**Goal of the exercise:** Search each line below for the word "unique" and list those that contain it.
[Opening Material to process section]
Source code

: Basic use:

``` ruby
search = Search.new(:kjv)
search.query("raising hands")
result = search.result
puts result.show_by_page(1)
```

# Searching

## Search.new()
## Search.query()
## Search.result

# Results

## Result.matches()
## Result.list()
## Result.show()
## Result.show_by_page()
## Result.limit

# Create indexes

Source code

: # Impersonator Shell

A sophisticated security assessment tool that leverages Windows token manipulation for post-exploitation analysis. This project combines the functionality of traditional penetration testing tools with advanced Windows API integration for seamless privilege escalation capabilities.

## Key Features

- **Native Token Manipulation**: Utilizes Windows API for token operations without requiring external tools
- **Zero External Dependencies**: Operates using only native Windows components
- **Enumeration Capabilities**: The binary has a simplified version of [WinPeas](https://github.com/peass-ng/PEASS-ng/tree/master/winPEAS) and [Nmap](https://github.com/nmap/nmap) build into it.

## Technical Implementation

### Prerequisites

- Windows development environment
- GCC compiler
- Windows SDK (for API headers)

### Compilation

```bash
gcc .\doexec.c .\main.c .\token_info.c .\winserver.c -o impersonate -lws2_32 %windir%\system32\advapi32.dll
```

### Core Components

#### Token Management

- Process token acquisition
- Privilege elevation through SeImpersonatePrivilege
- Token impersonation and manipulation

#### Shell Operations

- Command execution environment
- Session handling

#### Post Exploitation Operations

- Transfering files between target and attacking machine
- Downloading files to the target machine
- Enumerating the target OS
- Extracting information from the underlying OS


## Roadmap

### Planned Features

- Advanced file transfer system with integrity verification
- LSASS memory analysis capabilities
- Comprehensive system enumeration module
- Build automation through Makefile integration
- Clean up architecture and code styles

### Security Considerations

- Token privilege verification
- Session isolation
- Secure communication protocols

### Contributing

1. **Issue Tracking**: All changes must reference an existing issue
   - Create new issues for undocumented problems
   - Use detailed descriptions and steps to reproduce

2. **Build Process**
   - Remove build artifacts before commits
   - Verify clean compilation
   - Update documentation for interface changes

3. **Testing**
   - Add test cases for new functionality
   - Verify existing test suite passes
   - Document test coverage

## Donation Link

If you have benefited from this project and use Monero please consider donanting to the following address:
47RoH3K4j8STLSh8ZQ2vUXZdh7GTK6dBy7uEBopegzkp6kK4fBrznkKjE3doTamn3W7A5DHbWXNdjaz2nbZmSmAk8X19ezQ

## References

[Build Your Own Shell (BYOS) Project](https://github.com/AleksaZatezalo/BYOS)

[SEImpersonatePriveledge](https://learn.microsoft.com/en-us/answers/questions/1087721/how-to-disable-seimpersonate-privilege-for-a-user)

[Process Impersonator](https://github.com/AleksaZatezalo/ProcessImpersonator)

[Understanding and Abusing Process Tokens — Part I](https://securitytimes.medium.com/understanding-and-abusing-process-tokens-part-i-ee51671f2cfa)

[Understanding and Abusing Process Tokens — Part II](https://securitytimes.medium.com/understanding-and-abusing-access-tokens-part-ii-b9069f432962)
[Closing Material to process section]
[Opening Material to process section]
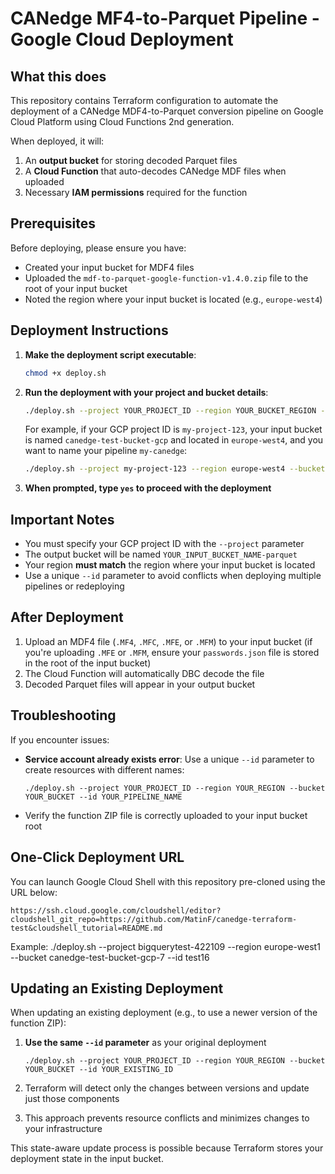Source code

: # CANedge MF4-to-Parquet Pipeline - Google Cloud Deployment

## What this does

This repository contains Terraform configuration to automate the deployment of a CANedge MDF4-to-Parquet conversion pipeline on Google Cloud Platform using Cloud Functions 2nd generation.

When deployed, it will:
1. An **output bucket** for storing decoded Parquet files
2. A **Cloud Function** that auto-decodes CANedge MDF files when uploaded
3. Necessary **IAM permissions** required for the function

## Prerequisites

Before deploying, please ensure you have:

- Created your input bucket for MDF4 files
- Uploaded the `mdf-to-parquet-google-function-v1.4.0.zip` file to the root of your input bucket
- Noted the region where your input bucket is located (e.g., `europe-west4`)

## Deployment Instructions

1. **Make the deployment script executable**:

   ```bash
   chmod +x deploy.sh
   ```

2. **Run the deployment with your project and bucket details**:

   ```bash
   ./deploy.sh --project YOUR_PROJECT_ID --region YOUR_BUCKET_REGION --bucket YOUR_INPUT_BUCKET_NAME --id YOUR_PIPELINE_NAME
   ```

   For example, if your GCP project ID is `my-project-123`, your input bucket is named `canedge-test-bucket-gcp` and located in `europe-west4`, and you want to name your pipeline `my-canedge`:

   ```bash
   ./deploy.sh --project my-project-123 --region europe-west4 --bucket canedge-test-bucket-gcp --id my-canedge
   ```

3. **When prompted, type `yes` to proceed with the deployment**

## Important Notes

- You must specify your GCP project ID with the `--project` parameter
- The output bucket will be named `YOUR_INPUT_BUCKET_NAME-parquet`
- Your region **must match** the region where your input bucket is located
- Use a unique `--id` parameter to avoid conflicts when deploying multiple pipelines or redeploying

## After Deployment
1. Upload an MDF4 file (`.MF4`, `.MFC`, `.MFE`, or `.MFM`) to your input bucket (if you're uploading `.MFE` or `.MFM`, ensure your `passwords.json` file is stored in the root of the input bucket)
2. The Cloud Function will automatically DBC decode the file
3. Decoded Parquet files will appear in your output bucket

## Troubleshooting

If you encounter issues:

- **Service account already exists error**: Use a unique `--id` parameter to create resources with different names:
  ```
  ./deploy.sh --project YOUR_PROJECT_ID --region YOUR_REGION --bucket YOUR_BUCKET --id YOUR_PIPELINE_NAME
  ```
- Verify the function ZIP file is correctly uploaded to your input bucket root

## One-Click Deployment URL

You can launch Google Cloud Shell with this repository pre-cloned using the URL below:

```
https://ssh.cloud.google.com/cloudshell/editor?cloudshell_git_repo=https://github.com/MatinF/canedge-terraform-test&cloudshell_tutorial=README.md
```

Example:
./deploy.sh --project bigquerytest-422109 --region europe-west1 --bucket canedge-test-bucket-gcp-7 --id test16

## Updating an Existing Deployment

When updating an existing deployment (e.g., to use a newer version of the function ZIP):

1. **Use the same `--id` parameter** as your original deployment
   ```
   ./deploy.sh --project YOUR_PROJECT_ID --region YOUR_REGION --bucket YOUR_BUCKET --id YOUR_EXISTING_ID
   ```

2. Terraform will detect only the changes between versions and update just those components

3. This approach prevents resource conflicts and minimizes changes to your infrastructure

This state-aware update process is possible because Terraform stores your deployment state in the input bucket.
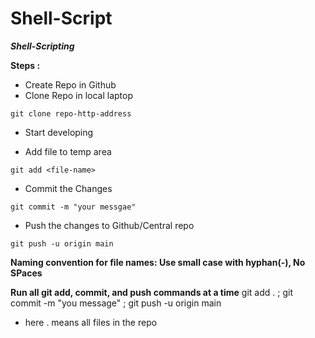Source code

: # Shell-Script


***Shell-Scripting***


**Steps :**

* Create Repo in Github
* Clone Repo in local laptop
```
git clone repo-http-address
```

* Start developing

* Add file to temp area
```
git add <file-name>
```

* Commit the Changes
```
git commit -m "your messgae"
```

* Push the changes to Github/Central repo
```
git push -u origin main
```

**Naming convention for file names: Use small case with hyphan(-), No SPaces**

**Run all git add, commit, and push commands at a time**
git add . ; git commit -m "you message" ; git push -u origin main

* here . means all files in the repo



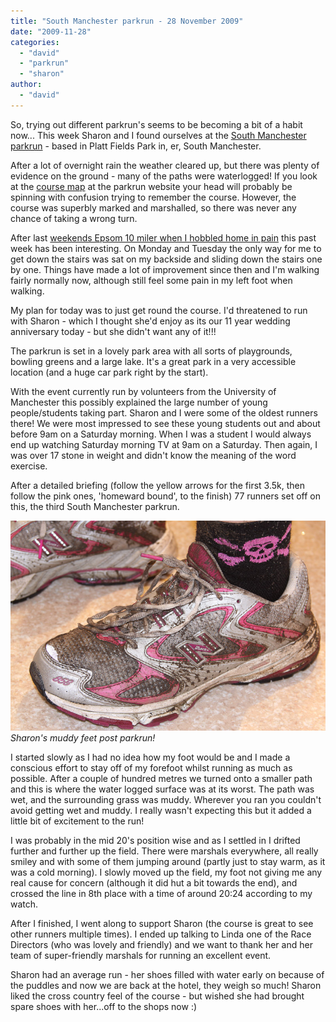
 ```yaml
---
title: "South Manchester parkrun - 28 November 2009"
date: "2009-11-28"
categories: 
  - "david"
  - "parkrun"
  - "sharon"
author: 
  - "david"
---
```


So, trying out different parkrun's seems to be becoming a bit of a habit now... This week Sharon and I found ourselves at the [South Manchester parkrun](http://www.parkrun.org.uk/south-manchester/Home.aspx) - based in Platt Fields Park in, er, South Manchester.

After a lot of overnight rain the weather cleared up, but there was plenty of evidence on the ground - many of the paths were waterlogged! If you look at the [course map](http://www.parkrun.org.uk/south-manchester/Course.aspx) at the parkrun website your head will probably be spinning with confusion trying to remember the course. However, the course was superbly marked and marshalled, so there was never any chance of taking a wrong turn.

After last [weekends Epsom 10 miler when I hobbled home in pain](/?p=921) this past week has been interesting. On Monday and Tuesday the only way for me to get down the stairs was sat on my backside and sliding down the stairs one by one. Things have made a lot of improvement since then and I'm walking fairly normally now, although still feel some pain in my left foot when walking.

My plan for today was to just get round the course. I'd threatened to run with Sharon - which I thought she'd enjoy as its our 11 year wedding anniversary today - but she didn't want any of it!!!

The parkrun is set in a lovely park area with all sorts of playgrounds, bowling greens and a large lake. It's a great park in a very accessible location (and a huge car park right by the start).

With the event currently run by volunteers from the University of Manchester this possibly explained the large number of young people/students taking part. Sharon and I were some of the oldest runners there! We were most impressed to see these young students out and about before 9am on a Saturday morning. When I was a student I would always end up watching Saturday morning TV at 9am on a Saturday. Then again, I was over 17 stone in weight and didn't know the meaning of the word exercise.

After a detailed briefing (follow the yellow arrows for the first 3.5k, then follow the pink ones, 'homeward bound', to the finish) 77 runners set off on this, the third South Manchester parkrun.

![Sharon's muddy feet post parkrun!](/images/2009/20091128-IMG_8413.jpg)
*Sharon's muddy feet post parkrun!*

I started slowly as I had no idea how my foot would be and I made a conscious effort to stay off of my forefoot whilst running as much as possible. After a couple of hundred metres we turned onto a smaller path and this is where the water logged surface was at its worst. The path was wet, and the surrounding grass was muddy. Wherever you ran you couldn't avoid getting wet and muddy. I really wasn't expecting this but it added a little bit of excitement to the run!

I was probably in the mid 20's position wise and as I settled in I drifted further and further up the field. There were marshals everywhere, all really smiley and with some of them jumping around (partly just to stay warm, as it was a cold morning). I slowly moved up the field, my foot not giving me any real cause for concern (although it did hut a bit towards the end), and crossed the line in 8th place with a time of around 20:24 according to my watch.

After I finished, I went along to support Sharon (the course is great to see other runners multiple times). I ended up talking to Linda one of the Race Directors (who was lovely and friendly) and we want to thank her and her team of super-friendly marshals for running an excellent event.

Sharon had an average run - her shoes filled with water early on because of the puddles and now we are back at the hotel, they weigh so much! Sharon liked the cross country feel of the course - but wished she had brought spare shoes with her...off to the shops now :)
[Closing Material to process section]
**Result:**
- Use a unique `--id` parameter to avoid conflicts when deploying multiple pipelines or redeploying
- **Service account already exists error**: Use a unique `--id` parameter to create resources with different names:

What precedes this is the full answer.